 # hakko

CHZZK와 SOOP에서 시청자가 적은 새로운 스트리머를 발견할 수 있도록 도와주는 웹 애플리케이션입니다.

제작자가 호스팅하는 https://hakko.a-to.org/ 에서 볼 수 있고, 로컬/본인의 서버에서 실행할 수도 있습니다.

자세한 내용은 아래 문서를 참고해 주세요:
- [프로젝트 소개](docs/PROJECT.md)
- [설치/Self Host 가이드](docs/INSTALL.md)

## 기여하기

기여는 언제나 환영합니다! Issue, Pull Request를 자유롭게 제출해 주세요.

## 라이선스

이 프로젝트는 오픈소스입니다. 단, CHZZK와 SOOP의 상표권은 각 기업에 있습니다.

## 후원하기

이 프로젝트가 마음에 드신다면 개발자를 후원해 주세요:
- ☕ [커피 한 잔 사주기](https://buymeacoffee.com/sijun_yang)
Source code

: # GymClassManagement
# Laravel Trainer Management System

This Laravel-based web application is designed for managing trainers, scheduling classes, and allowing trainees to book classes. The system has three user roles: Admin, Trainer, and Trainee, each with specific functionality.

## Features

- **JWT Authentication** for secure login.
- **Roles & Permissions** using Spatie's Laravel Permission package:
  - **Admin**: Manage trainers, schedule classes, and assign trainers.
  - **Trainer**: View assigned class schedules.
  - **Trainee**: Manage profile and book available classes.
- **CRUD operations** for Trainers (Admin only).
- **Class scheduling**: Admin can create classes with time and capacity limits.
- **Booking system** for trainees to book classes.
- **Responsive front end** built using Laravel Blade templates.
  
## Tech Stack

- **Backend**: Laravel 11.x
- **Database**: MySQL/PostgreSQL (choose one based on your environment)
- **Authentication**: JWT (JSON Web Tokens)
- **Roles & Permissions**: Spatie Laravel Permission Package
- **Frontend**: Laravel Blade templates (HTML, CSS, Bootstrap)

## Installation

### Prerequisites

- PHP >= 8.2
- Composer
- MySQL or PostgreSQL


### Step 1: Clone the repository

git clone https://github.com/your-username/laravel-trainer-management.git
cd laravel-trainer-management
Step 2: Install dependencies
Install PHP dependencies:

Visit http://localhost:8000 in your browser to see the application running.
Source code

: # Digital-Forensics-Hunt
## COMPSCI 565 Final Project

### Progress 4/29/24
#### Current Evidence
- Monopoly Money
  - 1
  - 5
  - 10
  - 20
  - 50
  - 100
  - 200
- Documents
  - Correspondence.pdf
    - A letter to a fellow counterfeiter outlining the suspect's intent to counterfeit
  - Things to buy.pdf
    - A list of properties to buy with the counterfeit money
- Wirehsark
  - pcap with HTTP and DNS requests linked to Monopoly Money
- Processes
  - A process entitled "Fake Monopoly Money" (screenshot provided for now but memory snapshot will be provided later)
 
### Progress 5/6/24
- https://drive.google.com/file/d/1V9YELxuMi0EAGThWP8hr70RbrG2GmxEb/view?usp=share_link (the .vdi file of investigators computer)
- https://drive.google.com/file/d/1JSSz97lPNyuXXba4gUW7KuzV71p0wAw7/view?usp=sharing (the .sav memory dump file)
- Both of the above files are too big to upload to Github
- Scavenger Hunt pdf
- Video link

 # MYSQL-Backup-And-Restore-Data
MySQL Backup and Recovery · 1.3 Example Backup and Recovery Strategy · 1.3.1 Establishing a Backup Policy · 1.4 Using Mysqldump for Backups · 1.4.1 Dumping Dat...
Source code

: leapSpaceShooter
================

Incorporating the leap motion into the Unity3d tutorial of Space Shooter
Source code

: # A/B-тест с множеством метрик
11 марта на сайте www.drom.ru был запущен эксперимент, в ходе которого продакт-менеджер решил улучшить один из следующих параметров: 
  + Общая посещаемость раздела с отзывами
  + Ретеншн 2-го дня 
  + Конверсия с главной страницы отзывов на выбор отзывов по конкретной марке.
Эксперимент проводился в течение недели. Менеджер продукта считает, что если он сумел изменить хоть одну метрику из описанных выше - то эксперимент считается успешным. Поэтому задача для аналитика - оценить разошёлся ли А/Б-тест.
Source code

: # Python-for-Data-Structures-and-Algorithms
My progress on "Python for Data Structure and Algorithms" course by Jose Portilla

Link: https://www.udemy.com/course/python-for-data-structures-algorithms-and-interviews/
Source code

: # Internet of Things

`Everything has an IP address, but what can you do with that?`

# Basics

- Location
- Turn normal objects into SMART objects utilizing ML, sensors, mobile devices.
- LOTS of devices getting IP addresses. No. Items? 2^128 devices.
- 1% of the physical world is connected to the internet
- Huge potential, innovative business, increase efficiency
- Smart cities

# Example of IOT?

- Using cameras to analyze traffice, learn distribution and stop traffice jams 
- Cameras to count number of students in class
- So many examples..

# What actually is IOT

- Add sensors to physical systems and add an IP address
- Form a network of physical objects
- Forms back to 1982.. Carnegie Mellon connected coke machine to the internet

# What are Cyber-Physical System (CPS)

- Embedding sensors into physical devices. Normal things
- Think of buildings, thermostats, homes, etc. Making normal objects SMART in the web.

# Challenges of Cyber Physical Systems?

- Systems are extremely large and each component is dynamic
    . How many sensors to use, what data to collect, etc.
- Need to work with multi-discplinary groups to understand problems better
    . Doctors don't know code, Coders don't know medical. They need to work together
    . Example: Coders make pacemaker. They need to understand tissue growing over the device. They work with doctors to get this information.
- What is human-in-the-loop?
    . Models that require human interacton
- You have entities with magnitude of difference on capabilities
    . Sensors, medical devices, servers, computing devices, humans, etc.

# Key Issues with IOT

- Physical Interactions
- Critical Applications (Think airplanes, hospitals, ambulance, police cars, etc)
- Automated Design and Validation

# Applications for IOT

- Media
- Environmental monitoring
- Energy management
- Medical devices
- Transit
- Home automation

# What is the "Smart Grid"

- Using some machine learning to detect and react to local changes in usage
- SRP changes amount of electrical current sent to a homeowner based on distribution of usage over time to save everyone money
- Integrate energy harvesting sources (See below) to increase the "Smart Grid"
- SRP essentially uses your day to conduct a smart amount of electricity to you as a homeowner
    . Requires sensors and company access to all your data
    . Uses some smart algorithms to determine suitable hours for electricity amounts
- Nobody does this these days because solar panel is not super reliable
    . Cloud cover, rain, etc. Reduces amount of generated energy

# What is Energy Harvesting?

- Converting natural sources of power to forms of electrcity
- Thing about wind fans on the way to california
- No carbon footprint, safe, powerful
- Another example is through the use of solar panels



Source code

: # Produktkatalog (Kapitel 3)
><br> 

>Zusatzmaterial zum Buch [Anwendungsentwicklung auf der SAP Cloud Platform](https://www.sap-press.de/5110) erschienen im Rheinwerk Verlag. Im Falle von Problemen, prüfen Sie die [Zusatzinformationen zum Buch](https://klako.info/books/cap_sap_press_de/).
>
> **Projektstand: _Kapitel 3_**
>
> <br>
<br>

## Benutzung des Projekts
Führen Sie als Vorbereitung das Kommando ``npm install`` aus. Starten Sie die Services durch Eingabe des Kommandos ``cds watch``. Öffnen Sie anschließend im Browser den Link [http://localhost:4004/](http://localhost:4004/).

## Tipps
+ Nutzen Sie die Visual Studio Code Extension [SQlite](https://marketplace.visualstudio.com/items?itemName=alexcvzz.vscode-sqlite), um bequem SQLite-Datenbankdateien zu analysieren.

• **Activity**: Copy out the data shown above in full. Match it exactly.

• **Solution**:
 # hakko

CHZZK와 SOOP에서 시청자가 적은 새로운 스트리머를 발견할 수 있도록 도와주는 웹 애플리케이션입니다.

제작자가 호스팅하는 https://hakko.a-to.org/ 에서 볼 수 있고, 로컬/본인의 서버에서 실행할 수도 있습니다.

자세한 내용은 아래 문서를 참고해 주세요:
- [프로젝트 소개](docs/PROJECT.md)
- [설치/Self Host 가이드](docs/INSTALL.md)

## 기여하기

기여는 언제나 환영합니다! Issue, Pull Request를 자유롭게 제출해 주세요.

## 라이선스

이 프로젝트는 오픈소스입니다. 단, CHZZK와 SOOP의 상표권은 각 기업에 있습니다.

## 후원하기

이 프로젝트가 마음에 드신다면 개발자를 후원해 주세요:
- ☕ [커피 한 잔 사주기](https://buymeacoffee.com/sijun_yang)
Source code

: # GymClassManagement
# Laravel Trainer Management System

This Laravel-based web application is designed for managing trainers, scheduling classes, and allowing trainees to book classes. The system has three user roles: Admin, Trainer, and Trainee, each with specific functionality.

## Features

- **JWT Authentication** for secure login.
- **Roles & Permissions** using Spatie's Laravel Permission package:
  - **Admin**: Manage trainers, schedule classes, and assign trainers.
  - **Trainer**: View assigned class schedules.
  - **Trainee**: Manage profile and book available classes.
- **CRUD operations** for Trainers (Admin only).
- **Class scheduling**: Admin can create classes with time and capacity limits.
- **Booking system** for trainees to book classes.
- **Responsive front end** built using Laravel Blade templates.
  
## Tech Stack

- **Backend**: Laravel 11.x
- **Database**: MySQL/PostgreSQL (choose one based on your environment)
- **Authentication**: JWT (JSON Web Tokens)
- **Roles & Permissions**: Spatie Laravel Permission Package
- **Frontend**: Laravel Blade templates (HTML, CSS, Bootstrap)

## Installation

### Prerequisites

- PHP >= 8.2
- Composer
- MySQL or PostgreSQL


### Step 1: Clone the repository

git clone https://github.com/your-username/laravel-trainer-management.git
cd laravel-trainer-management
Step 2: Install dependencies
Install PHP dependencies:

Visit http://localhost:8000 in your browser to see the application running.
Source code

: # Digital-Forensics-Hunt
## COMPSCI 565 Final Project

### Progress 4/29/24
#### Current Evidence
- Monopoly Money
  - 1
  - 5
  - 10
  - 20
  - 50
  - 100
  - 200
- Documents
  - Correspondence.pdf
    - A letter to a fellow counterfeiter outlining the suspect's intent to counterfeit
  - Things to buy.pdf
    - A list of properties to buy with the counterfeit money
- Wirehsark
  - pcap with HTTP and DNS requests linked to Monopoly Money
- Processes
  - A process entitled "Fake Monopoly Money" (screenshot provided for now but memory snapshot will be provided later)
 
### Progress 5/6/24
- https://drive.google.com/file/d/1V9YELxuMi0EAGThWP8hr70RbrG2GmxEb/view?usp=share_link (the .vdi file of investigators computer)
- https://drive.google.com/file/d/1JSSz97lPNyuXXba4gUW7KuzV71p0wAw7/view?usp=sharing (the .sav memory dump file)
- Both of the above files are too big to upload to Github
- Scavenger Hunt pdf
- Video link

 # MYSQL-Backup-And-Restore-Data
MySQL Backup and Recovery · 1.3 Example Backup and Recovery Strategy · 1.3.1 Establishing a Backup Policy · 1.4 Using Mysqldump for Backups · 1.4.1 Dumping Dat...
Source code

: leapSpaceShooter
================

Incorporating the leap motion into the Unity3d tutorial of Space Shooter
Source code

: # A/B-тест с множеством метрик
11 марта на сайте www.drom.ru был запущен эксперимент, в ходе которого продакт-менеджер решил улучшить один из следующих параметров: 
  + Общая посещаемость раздела с отзывами
  + Ретеншн 2-го дня 
  + Конверсия с главной страницы отзывов на выбор отзывов по конкретной марке.
Эксперимент проводился в течение недели. Менеджер продукта считает, что если он сумел изменить хоть одну метрику из описанных выше - то эксперимент считается успешным. Поэтому задача для аналитика - оценить разошёлся ли А/Б-тест.
Source code

: # Python-for-Data-Structures-and-Algorithms
My progress on "Python for Data Structure and Algorithms" course by Jose Portilla

Link: https://www.udemy.com/course/python-for-data-structures-algorithms-and-interviews/
Source code

: # Internet of Things

`Everything has an IP address, but what can you do with that?`

# Basics

- Location
- Turn normal objects into SMART objects utilizing ML, sensors, mobile devices.
- LOTS of devices getting IP addresses. No. Items? 2^128 devices.
- 1% of the physical world is connected to the internet
- Huge potential, innovative business, increase efficiency
- Smart cities

# Example of IOT?

- Using cameras to analyze traffice, learn distribution and stop traffice jams 
- Cameras to count number of students in class
- So many examples..

# What actually is IOT

- Add sensors to physical systems and add an IP address
- Form a network of physical objects
- Forms back to 1982.. Carnegie Mellon connected coke machine to the internet

# What are Cyber-Physical System (CPS)

- Embedding sensors into physical devices. Normal things
- Think of buildings, thermostats, homes, etc. Making normal objects SMART in the web.

# Challenges of Cyber Physical Systems?

- Systems are extremely large and each component is dynamic
    . How many sensors to use, what data to collect, etc.
- Need to work with multi-discplinary groups to understand problems better
    . Doctors don't know code, Coders don't know medical. They need to work together
    . Example: Coders make pacemaker. They need to understand tissue growing over the device. They work with doctors to get this information.
- What is human-in-the-loop?
    . Models that require human interacton
- You have entities with magnitude of difference on capabilities
    . Sensors, medical devices, servers, computing devices, humans, etc.

# Key Issues with IOT

- Physical Interactions
- Critical Applications (Think airplanes, hospitals, ambulance, police cars, etc)
- Automated Design and Validation

# Applications for IOT

- Media
- Environmental monitoring
- Energy management
- Medical devices
- Transit
- Home automation

# What is the "Smart Grid"

- Using some machine learning to detect and react to local changes in usage
- SRP changes amount of electrical current sent to a homeowner based on distribution of usage over time to save everyone money
- Integrate energy harvesting sources (See below) to increase the "Smart Grid"
- SRP essentially uses your day to conduct a smart amount of electricity to you as a homeowner
    . Requires sensors and company access to all your data
    . Uses some smart algorithms to determine suitable hours for electricity amounts
- Nobody does this these days because solar panel is not super reliable
    . Cloud cover, rain, etc. Reduces amount of generated energy

# What is Energy Harvesting?

- Converting natural sources of power to forms of electrcity
- Thing about wind fans on the way to california
- No carbon footprint, safe, powerful
- Another example is through the use of solar panels



Source code

: # Produktkatalog (Kapitel 3)
><br> 

>Zusatzmaterial zum Buch [Anwendungsentwicklung auf der SAP Cloud Platform](https://www.sap-press.de/5110) erschienen im Rheinwerk Verlag. Im Falle von Problemen, prüfen Sie die [Zusatzinformationen zum Buch](https://klako.info/books/cap_sap_press_de/).
>
> **Projektstand: _Kapitel 3_**
>
> <br>
<br>

## Benutzung des Projekts
Führen Sie als Vorbereitung das Kommando ``npm install`` aus. Starten Sie die Services durch Eingabe des Kommandos ``cds watch``. Öffnen Sie anschließend im Browser den Link [http://localhost:4004/](http://localhost:4004/).

## Tipps
+ Nutzen Sie die Visual Studio Code Extension [SQlite](https://marketplace.visualstudio.com/items?itemName=alexcvzz.vscode-sqlite), um bequem SQLite-Datenbankdateien zu analysieren.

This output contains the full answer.